A further slowing in growth
There’s caution in the air, but could it just be for a day?
Equity market sentiment has turned sour again in the past 24 hours. The Shanghai stock market fell 2.94% yesterday (it’s down a cool 11.9% so far this month and 24.8% ytd), spilling over into softer European markets. The Eurostoxx index was down 0.51%, the E600 Banks index down 1.69% and Milan’s market off 1.89%. Not surprising then that bonds rallied, with the exception of Italy and its Southern European markets on EC officially-telegraphed concerns over Italy’s Budget plans. US main board stocks have closed softer again, the Nasdaq again leading, down 2.06% and the FAANG stocks by 2.96%.
The USD has found some more support again, though it’s been as much from softness in counterparts rather than renewed appetite for the big dollar, it seems. The Euro is looking a little brittle over Italy woes, while Sterling still has Brexit to deal with along with this week’s softer CPI and, overnight, a slight miss on Retail Sales. (Retail Sales ex fuel declined 0.8% somewhat weaker than the -0.4% consensus.) The CAD is being held back by further softness in oil prices (as is NOK the more so), while the souring of risk sentiment has weighed on the AUD and to a lesser extent, the NZD.
Despite a 3 point rise in the VIX overnight to 20.55 and for a time some softness in the RMB, the AUD edging lower but toward 0.71, testing lower in sympathy with equity market volatility. The Yen has out-performed overnight, while the Swiss Franc has been steady. Chinese growth numbers loom today for the AUD.
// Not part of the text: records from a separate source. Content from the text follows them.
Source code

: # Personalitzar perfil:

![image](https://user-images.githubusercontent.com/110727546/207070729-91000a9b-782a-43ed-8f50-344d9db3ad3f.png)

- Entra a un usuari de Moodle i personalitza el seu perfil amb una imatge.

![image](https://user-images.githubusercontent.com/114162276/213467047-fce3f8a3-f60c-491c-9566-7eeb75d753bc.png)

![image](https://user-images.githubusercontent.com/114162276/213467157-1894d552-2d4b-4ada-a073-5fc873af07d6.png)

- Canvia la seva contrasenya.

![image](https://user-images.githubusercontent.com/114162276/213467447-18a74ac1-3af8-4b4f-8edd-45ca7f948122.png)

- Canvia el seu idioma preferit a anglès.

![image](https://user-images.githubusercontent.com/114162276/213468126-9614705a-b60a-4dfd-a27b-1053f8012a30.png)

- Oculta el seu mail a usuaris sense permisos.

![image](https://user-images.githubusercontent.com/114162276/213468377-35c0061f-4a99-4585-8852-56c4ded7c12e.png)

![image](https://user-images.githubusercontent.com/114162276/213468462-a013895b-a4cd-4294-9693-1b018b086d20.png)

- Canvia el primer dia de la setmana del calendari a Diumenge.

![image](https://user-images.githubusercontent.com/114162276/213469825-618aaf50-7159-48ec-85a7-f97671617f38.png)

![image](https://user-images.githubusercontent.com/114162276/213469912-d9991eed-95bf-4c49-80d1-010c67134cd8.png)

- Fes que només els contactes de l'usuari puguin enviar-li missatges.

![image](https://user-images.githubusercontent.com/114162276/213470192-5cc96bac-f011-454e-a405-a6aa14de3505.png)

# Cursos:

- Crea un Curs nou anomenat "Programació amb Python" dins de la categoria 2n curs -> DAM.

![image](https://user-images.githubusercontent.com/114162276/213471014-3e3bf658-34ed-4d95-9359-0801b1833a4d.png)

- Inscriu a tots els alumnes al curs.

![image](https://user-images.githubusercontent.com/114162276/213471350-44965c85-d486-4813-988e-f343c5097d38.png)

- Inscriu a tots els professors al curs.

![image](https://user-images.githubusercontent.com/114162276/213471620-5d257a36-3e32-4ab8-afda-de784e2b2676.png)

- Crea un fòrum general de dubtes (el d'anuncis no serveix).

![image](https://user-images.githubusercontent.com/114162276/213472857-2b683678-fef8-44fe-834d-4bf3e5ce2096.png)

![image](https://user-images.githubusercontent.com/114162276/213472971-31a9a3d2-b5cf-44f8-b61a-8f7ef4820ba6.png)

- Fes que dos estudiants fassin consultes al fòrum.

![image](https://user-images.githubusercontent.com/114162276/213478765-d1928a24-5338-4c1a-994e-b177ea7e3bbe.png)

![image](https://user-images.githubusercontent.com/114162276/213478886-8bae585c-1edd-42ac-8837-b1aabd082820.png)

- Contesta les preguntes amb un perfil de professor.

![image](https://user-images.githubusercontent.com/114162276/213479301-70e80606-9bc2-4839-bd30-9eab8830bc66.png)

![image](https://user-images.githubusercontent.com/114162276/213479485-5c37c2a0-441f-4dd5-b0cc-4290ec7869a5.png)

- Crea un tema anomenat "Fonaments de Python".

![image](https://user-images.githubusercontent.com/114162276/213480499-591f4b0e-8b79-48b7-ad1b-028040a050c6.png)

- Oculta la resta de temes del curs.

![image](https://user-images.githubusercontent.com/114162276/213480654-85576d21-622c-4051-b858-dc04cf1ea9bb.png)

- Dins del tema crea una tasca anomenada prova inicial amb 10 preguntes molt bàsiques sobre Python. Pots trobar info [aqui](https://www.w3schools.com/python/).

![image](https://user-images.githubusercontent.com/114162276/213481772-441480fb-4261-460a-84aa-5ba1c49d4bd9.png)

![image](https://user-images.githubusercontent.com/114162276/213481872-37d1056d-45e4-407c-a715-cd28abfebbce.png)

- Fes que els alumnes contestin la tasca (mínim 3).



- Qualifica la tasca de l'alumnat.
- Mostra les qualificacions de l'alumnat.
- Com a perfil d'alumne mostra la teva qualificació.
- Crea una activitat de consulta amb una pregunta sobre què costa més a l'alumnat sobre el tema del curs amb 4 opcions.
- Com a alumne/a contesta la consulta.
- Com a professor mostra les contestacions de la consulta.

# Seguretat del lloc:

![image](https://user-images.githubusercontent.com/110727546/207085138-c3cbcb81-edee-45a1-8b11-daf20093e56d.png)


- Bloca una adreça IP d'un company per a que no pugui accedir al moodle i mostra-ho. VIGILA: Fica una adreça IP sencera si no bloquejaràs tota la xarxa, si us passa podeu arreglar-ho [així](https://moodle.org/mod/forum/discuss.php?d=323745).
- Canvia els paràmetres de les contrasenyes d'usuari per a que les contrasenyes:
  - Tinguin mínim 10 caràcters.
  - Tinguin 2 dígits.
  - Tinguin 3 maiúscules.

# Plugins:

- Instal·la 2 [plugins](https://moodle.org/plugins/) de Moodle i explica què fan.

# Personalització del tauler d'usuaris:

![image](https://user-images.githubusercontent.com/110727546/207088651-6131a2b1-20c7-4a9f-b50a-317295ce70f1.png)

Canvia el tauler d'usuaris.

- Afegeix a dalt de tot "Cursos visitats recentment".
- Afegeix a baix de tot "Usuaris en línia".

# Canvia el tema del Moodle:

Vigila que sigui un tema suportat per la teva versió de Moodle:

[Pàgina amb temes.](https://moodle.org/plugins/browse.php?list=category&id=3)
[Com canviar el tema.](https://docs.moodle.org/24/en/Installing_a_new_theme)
EU Commissioners Dombrovskis and Moscovici sent a “please explain” letter to Italian Finance Minister Tria noting that Italy’s fiscal plans for 2019 constitute “an obvious significant deviation” from EU rules. The size of the deviation from the structural improvement of 0.6% of GDP recommended by the EU Council is “unprecedented in the history” of the Stability and Growth Pact (big words!), the EU Commission warning of “particularly serious non-compliance” with EU fiscal rules. The EC is seeking a response by noon (European time), Monday Oct. 22
This has seen pressure on Italian short end and term bond markets, the Italian 2y yield jumping 17.5bps to 1.523% (Germany’s is -0.616%) and 10s up 13.8bps to 3.686. BTP 10s are back to their highs. Spanish, Portuguese, and Greek bond yields also rose in high grade market where there was some switch from equities to bonds.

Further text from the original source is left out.